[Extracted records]
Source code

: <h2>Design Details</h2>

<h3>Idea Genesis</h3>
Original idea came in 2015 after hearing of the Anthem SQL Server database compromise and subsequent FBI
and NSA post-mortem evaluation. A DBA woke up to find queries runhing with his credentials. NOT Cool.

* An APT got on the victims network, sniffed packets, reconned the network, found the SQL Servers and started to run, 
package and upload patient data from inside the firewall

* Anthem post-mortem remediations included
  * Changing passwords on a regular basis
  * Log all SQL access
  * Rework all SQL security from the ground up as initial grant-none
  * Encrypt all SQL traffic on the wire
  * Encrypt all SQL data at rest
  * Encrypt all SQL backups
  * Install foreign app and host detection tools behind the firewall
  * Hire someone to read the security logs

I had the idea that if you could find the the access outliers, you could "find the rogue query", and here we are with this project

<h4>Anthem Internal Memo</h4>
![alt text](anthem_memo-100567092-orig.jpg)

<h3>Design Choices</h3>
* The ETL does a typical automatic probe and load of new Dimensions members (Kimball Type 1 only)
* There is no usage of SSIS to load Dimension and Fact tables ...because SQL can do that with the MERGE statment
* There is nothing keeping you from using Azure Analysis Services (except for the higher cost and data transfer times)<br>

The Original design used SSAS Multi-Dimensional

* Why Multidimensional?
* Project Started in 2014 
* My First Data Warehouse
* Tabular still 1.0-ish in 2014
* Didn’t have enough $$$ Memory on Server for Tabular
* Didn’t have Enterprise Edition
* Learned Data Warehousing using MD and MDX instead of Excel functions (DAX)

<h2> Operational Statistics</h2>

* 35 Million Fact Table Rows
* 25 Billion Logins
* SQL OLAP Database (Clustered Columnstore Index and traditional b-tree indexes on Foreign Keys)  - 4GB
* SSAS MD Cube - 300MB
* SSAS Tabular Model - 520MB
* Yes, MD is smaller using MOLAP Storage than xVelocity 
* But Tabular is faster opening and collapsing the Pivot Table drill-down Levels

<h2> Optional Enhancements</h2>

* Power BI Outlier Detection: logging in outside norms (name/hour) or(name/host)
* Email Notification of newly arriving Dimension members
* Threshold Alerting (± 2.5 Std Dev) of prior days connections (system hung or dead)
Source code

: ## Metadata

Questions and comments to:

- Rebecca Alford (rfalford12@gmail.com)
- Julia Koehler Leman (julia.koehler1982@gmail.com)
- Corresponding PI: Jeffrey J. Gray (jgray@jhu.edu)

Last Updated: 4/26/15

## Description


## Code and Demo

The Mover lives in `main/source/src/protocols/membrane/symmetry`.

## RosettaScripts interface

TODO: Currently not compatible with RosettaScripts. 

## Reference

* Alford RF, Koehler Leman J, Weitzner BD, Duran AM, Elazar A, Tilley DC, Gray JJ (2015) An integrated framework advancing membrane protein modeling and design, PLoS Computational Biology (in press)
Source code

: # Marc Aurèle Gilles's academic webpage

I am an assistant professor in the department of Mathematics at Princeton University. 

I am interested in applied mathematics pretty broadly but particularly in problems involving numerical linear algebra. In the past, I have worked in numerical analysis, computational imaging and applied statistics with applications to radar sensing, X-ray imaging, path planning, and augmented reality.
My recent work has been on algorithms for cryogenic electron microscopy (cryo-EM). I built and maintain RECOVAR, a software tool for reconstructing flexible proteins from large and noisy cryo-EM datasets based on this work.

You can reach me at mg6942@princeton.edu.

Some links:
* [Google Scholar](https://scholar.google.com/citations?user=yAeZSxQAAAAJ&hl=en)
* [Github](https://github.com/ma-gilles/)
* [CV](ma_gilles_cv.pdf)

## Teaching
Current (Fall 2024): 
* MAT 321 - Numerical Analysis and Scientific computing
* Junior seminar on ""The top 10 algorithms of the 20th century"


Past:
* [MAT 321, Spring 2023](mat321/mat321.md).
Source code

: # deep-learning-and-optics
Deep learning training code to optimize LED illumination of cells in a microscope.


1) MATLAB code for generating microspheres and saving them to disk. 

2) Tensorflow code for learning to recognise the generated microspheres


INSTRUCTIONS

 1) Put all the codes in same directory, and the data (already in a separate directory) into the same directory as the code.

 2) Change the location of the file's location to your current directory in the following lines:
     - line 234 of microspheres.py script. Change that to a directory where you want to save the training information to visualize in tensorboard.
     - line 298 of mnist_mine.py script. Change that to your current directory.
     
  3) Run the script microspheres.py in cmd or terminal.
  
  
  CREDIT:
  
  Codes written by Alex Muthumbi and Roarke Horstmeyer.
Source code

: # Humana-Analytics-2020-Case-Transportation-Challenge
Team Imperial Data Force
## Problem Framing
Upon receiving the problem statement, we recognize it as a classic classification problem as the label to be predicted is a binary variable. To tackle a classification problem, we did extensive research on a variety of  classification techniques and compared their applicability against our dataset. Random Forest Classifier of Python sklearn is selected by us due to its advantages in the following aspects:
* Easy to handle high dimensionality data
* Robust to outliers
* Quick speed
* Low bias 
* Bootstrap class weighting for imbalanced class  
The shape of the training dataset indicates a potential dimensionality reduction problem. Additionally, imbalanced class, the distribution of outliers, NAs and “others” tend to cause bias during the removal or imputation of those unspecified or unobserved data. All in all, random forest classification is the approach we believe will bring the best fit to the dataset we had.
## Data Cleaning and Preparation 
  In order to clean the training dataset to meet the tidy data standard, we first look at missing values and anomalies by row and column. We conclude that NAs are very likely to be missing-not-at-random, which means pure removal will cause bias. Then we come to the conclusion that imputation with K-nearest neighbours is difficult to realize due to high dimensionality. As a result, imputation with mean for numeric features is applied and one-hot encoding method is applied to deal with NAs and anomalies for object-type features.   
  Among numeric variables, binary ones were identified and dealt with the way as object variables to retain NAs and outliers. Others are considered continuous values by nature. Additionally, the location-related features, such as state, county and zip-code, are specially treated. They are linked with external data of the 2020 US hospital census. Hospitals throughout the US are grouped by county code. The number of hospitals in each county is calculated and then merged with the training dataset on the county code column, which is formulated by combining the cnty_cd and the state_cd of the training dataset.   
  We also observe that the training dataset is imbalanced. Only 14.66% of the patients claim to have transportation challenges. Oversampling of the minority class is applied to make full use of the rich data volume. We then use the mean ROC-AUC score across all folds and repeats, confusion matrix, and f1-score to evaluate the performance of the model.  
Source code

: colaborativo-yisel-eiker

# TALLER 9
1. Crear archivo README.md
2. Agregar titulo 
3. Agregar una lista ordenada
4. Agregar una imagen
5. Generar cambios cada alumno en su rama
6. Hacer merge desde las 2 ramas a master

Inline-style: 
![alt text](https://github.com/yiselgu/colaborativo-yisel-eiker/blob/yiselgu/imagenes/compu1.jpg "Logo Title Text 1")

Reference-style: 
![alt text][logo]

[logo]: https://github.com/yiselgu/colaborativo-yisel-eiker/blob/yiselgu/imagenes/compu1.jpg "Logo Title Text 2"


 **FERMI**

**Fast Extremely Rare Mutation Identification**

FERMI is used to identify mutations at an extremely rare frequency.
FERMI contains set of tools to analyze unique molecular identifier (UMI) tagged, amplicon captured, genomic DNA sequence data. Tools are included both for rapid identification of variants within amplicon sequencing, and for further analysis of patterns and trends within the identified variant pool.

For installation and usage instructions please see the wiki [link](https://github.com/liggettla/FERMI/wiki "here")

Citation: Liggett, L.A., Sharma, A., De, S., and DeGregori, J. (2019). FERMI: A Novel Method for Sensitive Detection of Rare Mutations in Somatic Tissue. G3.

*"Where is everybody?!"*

__TASK REQUIREMENTS__
Filter the records above and return every line that holds the word "eiker".

__SOLUTION__
: colaborativo-yisel-eiker
![alt text](https://github.com/yiselgu/colaborativo-yisel-eiker/blob/yiselgu/imagenes/compu1.jpg "Logo Title Text 1")
[logo]: https://github.com/yiselgu/colaborativo-yisel-eiker/blob/yiselgu/imagenes/compu1.jpg "Logo Title Text 2"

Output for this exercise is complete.